The only parts that make up this Hanoi-Dong Dang train are the driver’s compartment, two passenger cars - only one of which is air-conditioned - and an archaic freight car. The train departs from Long Bien station on weekdays and from Hanoi Train Station on weekends to Dong Dang town in Lang Son province.

Tickets for a seat on the priciet part of this train, which is the air-conditioned car with cushioned chairs, are sold at a “whopping” VND89,000 (about US$3.8). The route is 162km long, treading across Hanoi, Bac Ninh, Bac Giang and Lang Son, stopping at every halts to hopefully come across passengers.

Lonely railroads: The feeble revenue ảnh 1 The barely occupied platforms. Photo: SGGP/MINH PHONG
Lonely railroads: The feeble revenue ảnh 2 The mostly empty passenger cars. Photo: SGGP/MINH PHONG

When the train paused at Pho Trang stop near Bac Giang province, the spirits of boarding passengers seemed almost as stagnant as the air in those empty cars. Only when a woman climbed aboard with five quacking ducks did the scene lightened up a bit, and everyone’s sluggish mood seemingly faded, albeit for just a short while.

On average, each daily trip can pick up some dozen passengers. “I always wait till we reach the final station to count the money; that’s when it’s added up to a fulfilling amount”, said the conductor Nguyen Van Tuan, one of the 15 staff members onboard.
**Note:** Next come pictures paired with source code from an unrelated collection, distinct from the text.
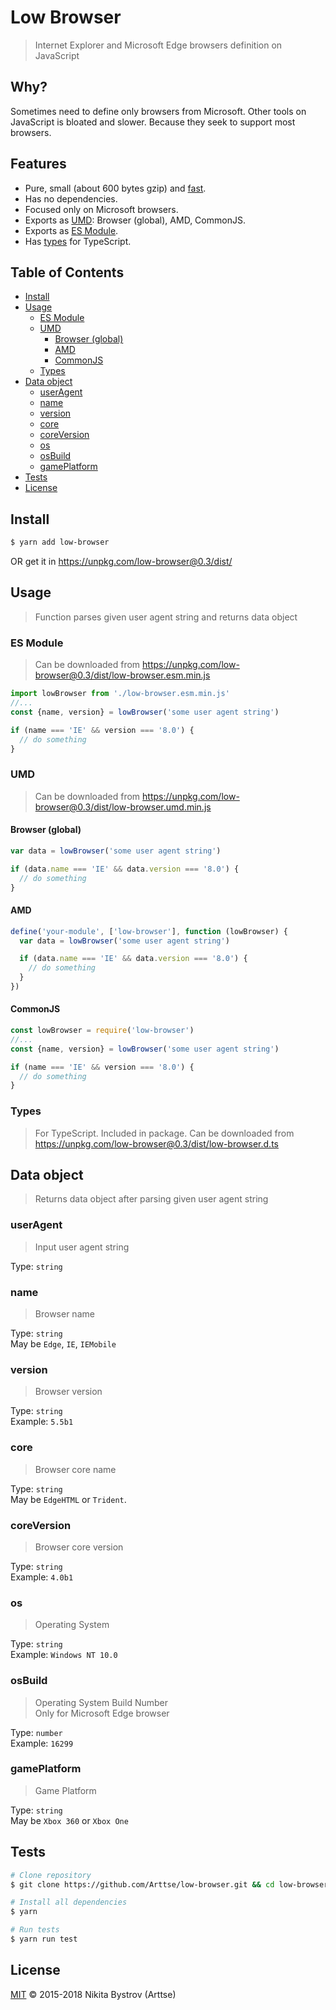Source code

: # Low Browser
> Internet Explorer and Microsoft Edge browsers definition on JavaScript


## Why?
Sometimes need to define only browsers from Microsoft. Other tools on JavaScript is bloated and slower. Because they seek to support most browsers.


## Features

- Pure, small (about 600 bytes gzip) and [fast](benchmark/).
- Has no dependencies.
- Focused only on Microsoft browsers.
- Exports as [UMD](#umd): Browser (global), AMD, CommonJS.
- Exports as [ES Module](#es-module).
- Has [types](#types) for TypeScript.


<!-- START doctoc generated TOC please keep comment here to allow auto update -->
<!-- DON'T EDIT THIS SECTION, INSTEAD RE-RUN doctoc TO UPDATE -->
## Table of Contents

- [Install](#install)
- [Usage](#usage)
  - [ES Module](#es-module)
  - [UMD](#umd)
    - [Browser (global)](#browser-global)
    - [AMD](#amd)
    - [CommonJS](#commonjs)
  - [Types](#types)
- [Data object](#data-object)
  - [userAgent](#useragent)
  - [name](#name)
  - [version](#version)
  - [core](#core)
  - [coreVersion](#coreversion)
  - [os](#os)
  - [osBuild](#osbuild)
  - [gamePlatform](#gameplatform)
- [Tests](#tests)
- [License](#license)

<!-- END doctoc generated TOC please keep comment here to allow auto update -->


## Install

```sh
$ yarn add low-browser
```

OR get it in https://unpkg.com/low-browser@0.3/dist/


## Usage
> Function parses given user agent string and returns data object

### ES Module
> Can be downloaded from https://unpkg.com/low-browser@0.3/dist/low-browser.esm.min.js

```javascript
import lowBrowser from './low-browser.esm.min.js'
//...
const {name, version} = lowBrowser('some user agent string')

if (name === 'IE' && version === '8.0') {
  // do something
}
```

### UMD
> Can be downloaded from https://unpkg.com/low-browser@0.3/dist/low-browser.umd.min.js

#### Browser (global)
```javascript
var data = lowBrowser('some user agent string')

if (data.name === 'IE' && data.version === '8.0') {
  // do something
}
```

#### AMD
```javascript
define('your-module', ['low-browser'], function (lowBrowser) {
  var data = lowBrowser('some user agent string')

  if (data.name === 'IE' && data.version === '8.0') {
    // do something
  }
})
```

#### CommonJS
```javascript
const lowBrowser = require('low-browser')
//...
const {name, version} = lowBrowser('some user agent string')

if (name === 'IE' && version === '8.0') {
  // do something
}
```

### Types
> For TypeScript. Included in package. Can be downloaded from https://unpkg.com/low-browser@0.3/dist/low-browser.d.ts


## Data object
> Returns data object after parsing given user agent string

### userAgent
> Input user agent string

Type: `string`

### name
> Browser name

Type: `string`  
May be `Edge`, `IE`, `IEMobile`

### version
> Browser version

Type: `string`  
Example: `5.5b1`

### core
> Browser core name

Type: `string`  
May be `EdgeHTML` or `Trident`.

### coreVersion
> Browser core version

Type: `string`  
Example: `4.0b1`

### os
> Operating System

Type: `string`  
Example: `Windows NT 10.0`

### osBuild
> Operating System Build Number  
> Only for Microsoft Edge browser

Type: `number`  
Example: `16299`

### gamePlatform
> Game Platform

Type: `string`  
May be `Xbox 360` or `Xbox One`


## Tests
```sh
# Clone repository
$ git clone https://github.com/Arttse/low-browser.git && cd low-browser/

# Install all dependencies
$ yarn

# Run tests
$ yarn run test
```

## License
[MIT](LICENSE) &copy; 2015-2018 Nikita Bystrov (Arttse)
Arriving in Dong Dang after a nearly 5-hour ride, Tuan reported that they earned a total of VND2.986 million (about US$128.5) for the trip. As for the return trip, that number dropped to VND2.7 million (about US$116.2).

Slow and desolated ride

The Yen Vien (Hanoi) - Ha Long (Quang Ninh) route is 163km in length, with running time of up to 7 hours at a speed of 20-40km per hour. People had thought that the newly built private airport in Van Don would attract more train passengers, but that apparently was not the case.

The train departs at dawn every day, carrying five staff members and three small traders that are frequent passengers. SGGP’s reporters were told by the ticket collector that no tourist or regular passenger would ever board this train.

According to the conductor Nguyen Trung Ngan, the only people that take the train are small traders and people with motion sickness. Daily ticket sales usually bring in VND4 million (about US$172.3).

Lonely railroads: The feeble revenue ảnh 3 Travelling merchants set up hammocks to look after their goods. Photo: SGGP/MINH PHONG

A promising new track was setting in motion in 2005, aiming to connect Yen Vien, Pha Lai, Ha Long and Cai Lan stations with trains that would travel at 120km per hour, but was delayed and eventually aborted altogether.

Aimed to connect international railways to China and then Europe, Hanoi - Dong Dang was the first rail route in Vietnam with an additional 1,435mm gauged railway. It was reasonably expected to promote both trading efficiency and tourism.

The 1.435mm gauge was put into commercial use from May of 2015 and helped shorten the Hanoi - Dong Dang trip from 5.5 hours down to 3.5 hours.

In reality however, it could not make up for all the lost passengers, and the railway had to be discontinued in September of 2016, with only the 1,000mm gauge train still running. In the period of 2016 and 2017, the track has lost more than VND20 billion (about US$860,000). Its estimated revenue for 2019 is a humble VND1.8 billion (about US$77,000).

In 2017, the Yen Vien - Ha Long saw 724 trips with a revenue of almost VND2 billion (about US$86,000). But once all maintenance and management costs were taken into account, the actual amount left is negative VND14 billion (-US$601,000). The estimated revenue for this track in 2019 is about 1.4 billion (about US$60,100), notwithstanding production and business costs of more than VND11 billion (about US$472,000).

Since 2016, both the Vinh - Dong Hoi and Hue - Dong Hoi tracks have also been put out of service due to financial losses.

Relatively speaking, currently there are some dozens travel agencies that have signed long term whole-car lease contracts on these trains, mainly for touristic purposes. For the Hanoi - Lao Cai train, a ticket from these agencies costs around VND600,000 (about US$25.8), some even reaching VND2.1 million (about US$90.2). The fact that investors can still maintain their business with such high ticket prices more or less proves that short distance trips with improved service are still popular with tourists.